The unkindest cut of all has come from other family members, specifically a couple I’ll call the Dursleys, as in Uncle Vernon and Aunt Petunia of the Harry Potter universe. Although they treat Harry very badly, they are not evil, like Voldemort. They are, in fact, Dumbledore’s best protection for Harry until he comes of age. This doesn’t make them any nicer, but Harry does learn to treat them with kindness, especially in the last book.
I have no reason to think my Dursleys will change. But who knows? Dudley did leave a cup of tea outside Harry’s bedroom door.
So far this cave hasn’t gotten any brighter through the years. It’s a cave, y’all. But now I know how to walk in the dark.

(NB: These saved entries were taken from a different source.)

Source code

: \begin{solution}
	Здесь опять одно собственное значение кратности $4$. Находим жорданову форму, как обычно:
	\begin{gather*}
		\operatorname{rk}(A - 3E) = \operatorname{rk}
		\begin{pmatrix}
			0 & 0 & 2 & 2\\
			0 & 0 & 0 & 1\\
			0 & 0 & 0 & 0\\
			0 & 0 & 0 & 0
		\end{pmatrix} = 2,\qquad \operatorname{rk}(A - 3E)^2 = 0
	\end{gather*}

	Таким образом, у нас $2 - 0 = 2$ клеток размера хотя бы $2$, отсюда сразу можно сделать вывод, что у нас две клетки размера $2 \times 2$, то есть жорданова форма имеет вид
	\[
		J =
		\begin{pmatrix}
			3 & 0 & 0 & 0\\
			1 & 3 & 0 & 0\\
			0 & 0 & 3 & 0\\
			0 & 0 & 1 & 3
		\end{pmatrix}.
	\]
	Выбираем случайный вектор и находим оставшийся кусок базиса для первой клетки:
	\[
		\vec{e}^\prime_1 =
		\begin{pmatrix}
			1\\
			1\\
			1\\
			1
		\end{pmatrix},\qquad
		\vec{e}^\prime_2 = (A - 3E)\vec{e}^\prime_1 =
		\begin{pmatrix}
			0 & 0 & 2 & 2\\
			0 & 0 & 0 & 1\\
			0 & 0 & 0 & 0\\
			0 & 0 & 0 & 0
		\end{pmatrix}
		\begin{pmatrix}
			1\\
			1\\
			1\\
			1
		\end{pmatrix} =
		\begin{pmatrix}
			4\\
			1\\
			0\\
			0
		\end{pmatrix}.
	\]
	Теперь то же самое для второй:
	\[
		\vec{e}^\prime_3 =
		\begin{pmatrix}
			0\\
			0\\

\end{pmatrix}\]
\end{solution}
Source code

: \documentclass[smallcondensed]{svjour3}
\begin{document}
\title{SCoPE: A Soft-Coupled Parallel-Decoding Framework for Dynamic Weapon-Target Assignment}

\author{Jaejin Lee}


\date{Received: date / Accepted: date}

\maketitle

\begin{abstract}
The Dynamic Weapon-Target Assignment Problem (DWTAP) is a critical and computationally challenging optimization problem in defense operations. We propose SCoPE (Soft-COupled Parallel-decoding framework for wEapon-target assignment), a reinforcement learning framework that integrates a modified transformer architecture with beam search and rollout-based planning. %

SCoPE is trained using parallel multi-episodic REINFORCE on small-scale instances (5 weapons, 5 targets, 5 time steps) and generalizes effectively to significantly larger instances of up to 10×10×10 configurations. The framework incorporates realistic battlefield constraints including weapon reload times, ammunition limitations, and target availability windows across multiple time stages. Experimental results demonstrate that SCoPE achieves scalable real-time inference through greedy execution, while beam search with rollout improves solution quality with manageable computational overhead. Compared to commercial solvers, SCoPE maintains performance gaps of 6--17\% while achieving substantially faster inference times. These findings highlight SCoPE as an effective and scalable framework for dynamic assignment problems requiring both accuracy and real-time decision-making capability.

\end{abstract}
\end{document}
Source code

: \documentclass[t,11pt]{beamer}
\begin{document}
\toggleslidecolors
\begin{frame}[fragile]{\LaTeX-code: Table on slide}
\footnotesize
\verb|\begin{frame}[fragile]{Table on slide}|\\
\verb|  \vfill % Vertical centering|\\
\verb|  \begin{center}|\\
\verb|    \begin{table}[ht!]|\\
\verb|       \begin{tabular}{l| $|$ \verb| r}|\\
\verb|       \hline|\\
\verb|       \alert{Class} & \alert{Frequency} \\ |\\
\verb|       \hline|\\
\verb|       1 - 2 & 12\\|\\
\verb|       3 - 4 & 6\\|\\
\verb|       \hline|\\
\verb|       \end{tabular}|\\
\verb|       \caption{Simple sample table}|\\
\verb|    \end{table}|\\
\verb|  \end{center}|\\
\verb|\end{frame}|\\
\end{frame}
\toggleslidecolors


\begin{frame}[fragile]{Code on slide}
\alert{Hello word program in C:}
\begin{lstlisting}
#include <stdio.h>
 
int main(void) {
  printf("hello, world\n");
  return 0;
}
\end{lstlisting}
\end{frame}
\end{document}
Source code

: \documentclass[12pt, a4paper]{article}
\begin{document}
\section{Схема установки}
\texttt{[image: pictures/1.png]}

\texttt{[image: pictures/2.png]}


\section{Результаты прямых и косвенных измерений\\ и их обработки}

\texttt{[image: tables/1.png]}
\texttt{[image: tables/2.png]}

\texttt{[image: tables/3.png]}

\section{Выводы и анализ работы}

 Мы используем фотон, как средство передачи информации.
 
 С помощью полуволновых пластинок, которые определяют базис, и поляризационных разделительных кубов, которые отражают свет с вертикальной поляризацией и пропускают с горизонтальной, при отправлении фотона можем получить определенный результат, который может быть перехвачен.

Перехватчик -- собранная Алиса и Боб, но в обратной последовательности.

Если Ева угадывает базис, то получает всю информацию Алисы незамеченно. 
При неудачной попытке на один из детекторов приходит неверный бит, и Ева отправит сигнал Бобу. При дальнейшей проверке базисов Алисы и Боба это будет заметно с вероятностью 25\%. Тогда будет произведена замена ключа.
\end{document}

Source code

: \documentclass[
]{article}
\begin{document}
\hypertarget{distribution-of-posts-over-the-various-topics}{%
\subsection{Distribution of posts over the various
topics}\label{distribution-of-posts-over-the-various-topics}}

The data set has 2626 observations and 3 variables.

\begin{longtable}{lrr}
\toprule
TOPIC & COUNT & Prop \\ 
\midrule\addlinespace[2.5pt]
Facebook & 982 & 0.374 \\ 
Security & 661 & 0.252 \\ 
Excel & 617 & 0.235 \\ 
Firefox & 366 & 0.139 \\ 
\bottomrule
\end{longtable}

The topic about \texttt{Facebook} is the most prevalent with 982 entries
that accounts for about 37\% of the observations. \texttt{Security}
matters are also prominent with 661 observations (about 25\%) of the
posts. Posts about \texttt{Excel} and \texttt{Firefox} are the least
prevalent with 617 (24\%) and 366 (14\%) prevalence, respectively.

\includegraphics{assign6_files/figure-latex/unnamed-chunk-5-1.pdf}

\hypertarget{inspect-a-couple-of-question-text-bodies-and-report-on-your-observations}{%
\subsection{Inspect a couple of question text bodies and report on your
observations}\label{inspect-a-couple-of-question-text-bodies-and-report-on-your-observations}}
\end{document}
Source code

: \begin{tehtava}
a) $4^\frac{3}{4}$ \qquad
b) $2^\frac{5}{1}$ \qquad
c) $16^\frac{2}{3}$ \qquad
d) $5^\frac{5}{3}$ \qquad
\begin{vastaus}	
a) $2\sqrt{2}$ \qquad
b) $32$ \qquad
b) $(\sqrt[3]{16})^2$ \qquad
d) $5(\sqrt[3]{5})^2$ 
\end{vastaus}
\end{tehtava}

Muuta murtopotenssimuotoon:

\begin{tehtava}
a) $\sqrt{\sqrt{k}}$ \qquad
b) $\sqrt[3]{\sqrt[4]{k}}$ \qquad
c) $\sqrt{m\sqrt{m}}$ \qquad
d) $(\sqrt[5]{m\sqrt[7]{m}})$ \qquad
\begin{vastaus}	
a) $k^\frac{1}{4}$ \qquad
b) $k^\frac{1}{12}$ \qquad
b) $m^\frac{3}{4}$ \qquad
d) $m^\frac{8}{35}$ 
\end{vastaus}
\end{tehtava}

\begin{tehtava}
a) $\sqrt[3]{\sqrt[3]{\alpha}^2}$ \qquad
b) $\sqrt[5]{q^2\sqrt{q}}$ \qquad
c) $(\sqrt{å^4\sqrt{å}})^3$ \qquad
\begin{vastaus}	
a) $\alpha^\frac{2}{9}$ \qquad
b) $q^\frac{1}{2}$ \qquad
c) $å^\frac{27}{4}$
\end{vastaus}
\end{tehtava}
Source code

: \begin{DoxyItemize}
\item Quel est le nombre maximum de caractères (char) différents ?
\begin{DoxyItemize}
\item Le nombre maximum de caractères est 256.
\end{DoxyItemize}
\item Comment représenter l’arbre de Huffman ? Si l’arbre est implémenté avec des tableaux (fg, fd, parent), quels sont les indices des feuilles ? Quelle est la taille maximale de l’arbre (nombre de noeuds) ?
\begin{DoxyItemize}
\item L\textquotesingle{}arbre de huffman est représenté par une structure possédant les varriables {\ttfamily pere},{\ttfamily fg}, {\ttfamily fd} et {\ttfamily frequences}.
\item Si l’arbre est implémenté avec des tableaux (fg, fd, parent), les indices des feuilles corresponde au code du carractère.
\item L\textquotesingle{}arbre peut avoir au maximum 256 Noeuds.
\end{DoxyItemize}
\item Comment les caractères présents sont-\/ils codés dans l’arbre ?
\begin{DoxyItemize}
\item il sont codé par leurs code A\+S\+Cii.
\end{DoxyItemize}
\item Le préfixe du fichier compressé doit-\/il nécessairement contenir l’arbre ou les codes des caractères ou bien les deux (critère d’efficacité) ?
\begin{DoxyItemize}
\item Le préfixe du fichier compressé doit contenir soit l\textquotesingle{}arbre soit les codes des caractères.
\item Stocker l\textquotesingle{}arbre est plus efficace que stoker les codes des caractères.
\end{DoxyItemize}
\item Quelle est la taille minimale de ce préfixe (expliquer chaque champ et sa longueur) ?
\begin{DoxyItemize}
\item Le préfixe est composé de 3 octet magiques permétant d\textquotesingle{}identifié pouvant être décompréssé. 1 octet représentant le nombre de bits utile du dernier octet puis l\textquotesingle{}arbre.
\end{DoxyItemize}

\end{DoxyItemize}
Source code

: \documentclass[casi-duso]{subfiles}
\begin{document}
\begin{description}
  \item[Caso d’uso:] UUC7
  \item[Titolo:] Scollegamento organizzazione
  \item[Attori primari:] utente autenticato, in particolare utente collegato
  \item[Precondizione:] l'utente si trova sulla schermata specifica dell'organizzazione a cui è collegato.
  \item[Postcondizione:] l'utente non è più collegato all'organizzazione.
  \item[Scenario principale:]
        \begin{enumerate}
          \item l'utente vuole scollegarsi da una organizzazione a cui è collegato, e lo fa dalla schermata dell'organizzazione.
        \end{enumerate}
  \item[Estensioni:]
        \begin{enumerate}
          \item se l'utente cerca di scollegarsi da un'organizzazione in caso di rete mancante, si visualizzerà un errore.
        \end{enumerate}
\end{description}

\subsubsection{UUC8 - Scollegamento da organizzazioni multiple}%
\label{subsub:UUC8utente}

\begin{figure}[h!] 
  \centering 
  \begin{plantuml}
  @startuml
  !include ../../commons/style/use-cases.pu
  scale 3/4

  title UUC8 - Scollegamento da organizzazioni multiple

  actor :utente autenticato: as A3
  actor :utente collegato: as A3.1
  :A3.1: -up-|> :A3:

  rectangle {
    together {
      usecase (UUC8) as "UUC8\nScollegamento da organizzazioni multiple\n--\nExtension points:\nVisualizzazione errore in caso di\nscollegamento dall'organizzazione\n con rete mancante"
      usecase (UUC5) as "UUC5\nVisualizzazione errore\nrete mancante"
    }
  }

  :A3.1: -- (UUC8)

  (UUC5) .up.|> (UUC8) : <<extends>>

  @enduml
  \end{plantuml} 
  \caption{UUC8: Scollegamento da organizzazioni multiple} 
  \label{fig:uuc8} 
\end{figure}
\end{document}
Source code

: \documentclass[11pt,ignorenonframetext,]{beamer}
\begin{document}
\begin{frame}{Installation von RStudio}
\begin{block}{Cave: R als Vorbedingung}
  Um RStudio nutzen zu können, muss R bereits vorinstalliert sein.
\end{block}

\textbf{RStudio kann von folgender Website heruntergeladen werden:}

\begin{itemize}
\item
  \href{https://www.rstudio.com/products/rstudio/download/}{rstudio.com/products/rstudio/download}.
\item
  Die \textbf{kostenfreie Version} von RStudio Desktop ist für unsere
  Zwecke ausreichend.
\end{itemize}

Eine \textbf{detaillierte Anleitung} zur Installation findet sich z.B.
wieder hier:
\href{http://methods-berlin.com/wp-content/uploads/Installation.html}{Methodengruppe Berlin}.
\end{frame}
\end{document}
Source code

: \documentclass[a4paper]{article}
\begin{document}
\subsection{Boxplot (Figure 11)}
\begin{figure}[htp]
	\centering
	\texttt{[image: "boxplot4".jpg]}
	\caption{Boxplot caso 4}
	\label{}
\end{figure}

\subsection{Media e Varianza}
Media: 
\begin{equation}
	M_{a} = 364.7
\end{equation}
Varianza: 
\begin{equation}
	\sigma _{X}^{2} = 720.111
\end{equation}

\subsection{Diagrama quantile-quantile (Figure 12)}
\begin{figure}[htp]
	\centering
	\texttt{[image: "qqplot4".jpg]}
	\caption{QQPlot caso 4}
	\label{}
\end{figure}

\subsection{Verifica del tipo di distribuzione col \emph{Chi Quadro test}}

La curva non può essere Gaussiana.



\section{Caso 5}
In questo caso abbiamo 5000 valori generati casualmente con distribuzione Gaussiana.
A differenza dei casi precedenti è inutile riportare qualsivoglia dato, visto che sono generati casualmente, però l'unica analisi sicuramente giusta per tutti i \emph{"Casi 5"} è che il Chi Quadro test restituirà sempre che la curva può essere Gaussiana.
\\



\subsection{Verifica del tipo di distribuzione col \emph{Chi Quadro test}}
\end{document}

Before you know what kindness really is
you must lose things,
feel the future dissolve in a moment
like salt in a weakened broth.
What you held in your hand,
what you counted and carefully saved,
all this must go so you know
how desolate the landscape can be
between the regions of kindness.
How you ride and ride
thinking the bus will never stop,
the passengers eating maize and chicken
will stare out the window forever.
Before you learn the tender gravity of kindness
you must travel where the Indian in a white poncho
lies dead by the side of the road.
You must see how this could be you,
how he too was someone
who journeyed through the night with plans
and the simple breath that kept him alive.
Before you know kindness as the deepest thing inside,
you must know sorrow as the other deepest thing.
You must wake up with sorrow.
You must speak to it till your voice
catches the thread of all sorrows
and you see the size of the cloth.
Then it is only kindness that makes sense anymore,
only kindness that ties your shoes
and sends you out into the day to gaze at bread,
only kindness that raises its head
from the crowd of the world to say
It is I you have been looking for,
and then goes with you everywhere
like a shadow or a friend.
This poem could have had a different title — “Murder” for its trauma, or possibly “Honeymoon,” in an ironic twist. But Nye titled it “Kindness.” That’s her takeway because when she went into the inner cave, she left different, touched by the kindness of others.
Most important: She wrote. She had her pencil and paper with her and she used them. Her words have helped me and so many others. I bet they helped her too.
Read Nye’s poem. Jot down what you notice, what you like, what you don’t, what questions you have, and at least one way in which the poem speaks to your soul.
What unexpected title might we give our story in the inner cave?
Listen to Nye read her poem at “On Being.” (The whole interview with her is so great.) Pick one phrase or line or stanza you can tuck deep in your heart.